The lines below starting at the line containing "0:19:35| spot, and" and ending at the line containing "0:19:41| I'm sorry.|" are to be repeated exactly, with both ends kept and nothing else added.

EXERCISE INPUTS.
========================================================================
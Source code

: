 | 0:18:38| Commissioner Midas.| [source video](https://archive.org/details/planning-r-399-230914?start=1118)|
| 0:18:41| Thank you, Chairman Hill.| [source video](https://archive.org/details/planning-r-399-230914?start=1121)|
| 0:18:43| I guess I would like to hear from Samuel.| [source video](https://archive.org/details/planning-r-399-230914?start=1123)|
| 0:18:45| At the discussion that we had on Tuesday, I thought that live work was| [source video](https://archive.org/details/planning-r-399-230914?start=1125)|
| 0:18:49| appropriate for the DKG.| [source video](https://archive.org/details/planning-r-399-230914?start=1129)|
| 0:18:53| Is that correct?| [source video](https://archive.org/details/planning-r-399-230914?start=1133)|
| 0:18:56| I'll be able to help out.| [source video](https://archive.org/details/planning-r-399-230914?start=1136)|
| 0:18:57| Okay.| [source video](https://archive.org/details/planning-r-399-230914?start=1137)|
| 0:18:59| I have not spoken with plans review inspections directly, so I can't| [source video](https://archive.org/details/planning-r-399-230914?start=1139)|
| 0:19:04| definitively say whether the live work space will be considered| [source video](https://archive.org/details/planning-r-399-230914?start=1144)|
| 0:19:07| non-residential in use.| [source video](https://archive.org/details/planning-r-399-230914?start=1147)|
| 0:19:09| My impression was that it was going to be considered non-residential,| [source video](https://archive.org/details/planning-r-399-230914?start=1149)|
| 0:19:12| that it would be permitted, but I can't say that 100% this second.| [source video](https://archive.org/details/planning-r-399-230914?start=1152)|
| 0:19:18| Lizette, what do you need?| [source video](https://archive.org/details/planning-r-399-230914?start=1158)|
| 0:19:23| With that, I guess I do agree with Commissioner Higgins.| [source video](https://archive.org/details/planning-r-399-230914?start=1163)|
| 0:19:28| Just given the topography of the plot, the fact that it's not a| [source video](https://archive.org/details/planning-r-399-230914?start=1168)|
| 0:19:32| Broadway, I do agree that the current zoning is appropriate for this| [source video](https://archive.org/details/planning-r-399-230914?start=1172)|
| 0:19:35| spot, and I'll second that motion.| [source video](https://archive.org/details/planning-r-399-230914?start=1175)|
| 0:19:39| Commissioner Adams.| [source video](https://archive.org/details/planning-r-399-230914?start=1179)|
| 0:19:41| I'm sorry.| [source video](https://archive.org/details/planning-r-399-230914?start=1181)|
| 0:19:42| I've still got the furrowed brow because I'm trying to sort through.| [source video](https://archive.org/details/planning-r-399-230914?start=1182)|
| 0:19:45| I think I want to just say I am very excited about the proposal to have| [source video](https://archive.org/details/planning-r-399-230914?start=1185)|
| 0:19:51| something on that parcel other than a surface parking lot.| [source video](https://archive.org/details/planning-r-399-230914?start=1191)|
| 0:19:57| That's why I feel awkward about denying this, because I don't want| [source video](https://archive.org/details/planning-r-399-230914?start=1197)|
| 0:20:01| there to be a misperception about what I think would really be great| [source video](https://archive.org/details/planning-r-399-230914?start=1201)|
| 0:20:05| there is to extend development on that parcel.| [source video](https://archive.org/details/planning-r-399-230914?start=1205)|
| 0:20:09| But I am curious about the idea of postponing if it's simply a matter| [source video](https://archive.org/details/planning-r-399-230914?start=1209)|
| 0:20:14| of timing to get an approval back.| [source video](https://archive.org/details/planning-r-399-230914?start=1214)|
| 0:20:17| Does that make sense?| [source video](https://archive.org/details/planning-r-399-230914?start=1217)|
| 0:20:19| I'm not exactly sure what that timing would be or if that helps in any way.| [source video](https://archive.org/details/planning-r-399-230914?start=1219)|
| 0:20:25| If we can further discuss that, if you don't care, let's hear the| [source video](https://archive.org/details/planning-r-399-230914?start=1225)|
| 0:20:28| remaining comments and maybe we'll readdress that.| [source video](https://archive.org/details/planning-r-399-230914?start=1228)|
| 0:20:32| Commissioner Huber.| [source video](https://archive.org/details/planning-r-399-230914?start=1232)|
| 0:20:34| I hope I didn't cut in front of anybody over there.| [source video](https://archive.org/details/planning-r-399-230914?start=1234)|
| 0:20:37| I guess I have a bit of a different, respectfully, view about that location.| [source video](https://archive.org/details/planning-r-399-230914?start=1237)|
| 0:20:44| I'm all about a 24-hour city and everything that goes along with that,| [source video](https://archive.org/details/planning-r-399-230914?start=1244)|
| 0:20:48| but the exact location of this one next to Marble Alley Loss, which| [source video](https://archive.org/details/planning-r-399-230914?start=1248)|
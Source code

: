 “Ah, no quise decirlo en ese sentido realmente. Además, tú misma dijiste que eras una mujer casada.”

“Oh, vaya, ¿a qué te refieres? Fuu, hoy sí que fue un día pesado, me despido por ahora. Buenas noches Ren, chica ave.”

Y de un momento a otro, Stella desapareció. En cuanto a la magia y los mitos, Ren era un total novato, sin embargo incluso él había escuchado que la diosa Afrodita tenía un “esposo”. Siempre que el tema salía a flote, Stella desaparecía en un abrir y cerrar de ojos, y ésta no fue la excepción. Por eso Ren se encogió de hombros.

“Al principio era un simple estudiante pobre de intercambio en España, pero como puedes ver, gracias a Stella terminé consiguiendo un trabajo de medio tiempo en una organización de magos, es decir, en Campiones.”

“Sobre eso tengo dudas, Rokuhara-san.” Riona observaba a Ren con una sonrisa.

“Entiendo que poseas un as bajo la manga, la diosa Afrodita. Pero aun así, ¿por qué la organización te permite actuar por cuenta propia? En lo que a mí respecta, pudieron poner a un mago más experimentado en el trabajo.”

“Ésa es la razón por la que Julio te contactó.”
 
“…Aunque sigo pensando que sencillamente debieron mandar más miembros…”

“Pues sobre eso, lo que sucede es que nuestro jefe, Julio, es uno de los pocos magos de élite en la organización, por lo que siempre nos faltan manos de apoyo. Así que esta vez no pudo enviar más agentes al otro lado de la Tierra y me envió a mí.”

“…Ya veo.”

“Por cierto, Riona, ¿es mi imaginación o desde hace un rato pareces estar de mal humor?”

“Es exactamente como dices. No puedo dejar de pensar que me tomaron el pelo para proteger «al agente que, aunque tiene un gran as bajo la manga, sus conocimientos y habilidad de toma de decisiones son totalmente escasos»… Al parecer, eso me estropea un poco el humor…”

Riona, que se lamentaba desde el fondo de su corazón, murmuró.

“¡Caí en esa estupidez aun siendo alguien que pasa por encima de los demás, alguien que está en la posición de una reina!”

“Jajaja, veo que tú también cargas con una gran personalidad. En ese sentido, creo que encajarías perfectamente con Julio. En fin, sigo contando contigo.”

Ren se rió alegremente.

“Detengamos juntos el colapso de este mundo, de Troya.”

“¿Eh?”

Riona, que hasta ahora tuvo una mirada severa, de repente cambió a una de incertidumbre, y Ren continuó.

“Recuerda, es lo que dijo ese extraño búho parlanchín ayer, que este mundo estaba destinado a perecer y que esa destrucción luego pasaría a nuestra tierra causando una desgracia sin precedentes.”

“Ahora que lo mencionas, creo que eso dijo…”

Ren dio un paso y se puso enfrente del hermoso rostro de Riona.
========================================================================
WRITTEN SOLUTION.
| 0:19:35| spot, and I'll second that motion.| [source video](https://archive.org/details/planning-r-399-230914?start=1175)|
| 0:19:39| Commissioner Adams.| [source video](https://archive.org/details/planning-r-399-230914?start=1179)|
| 0:19:41| I'm sorry.| [source video](https://archive.org/details/planning-r-399-230914?start=1181)|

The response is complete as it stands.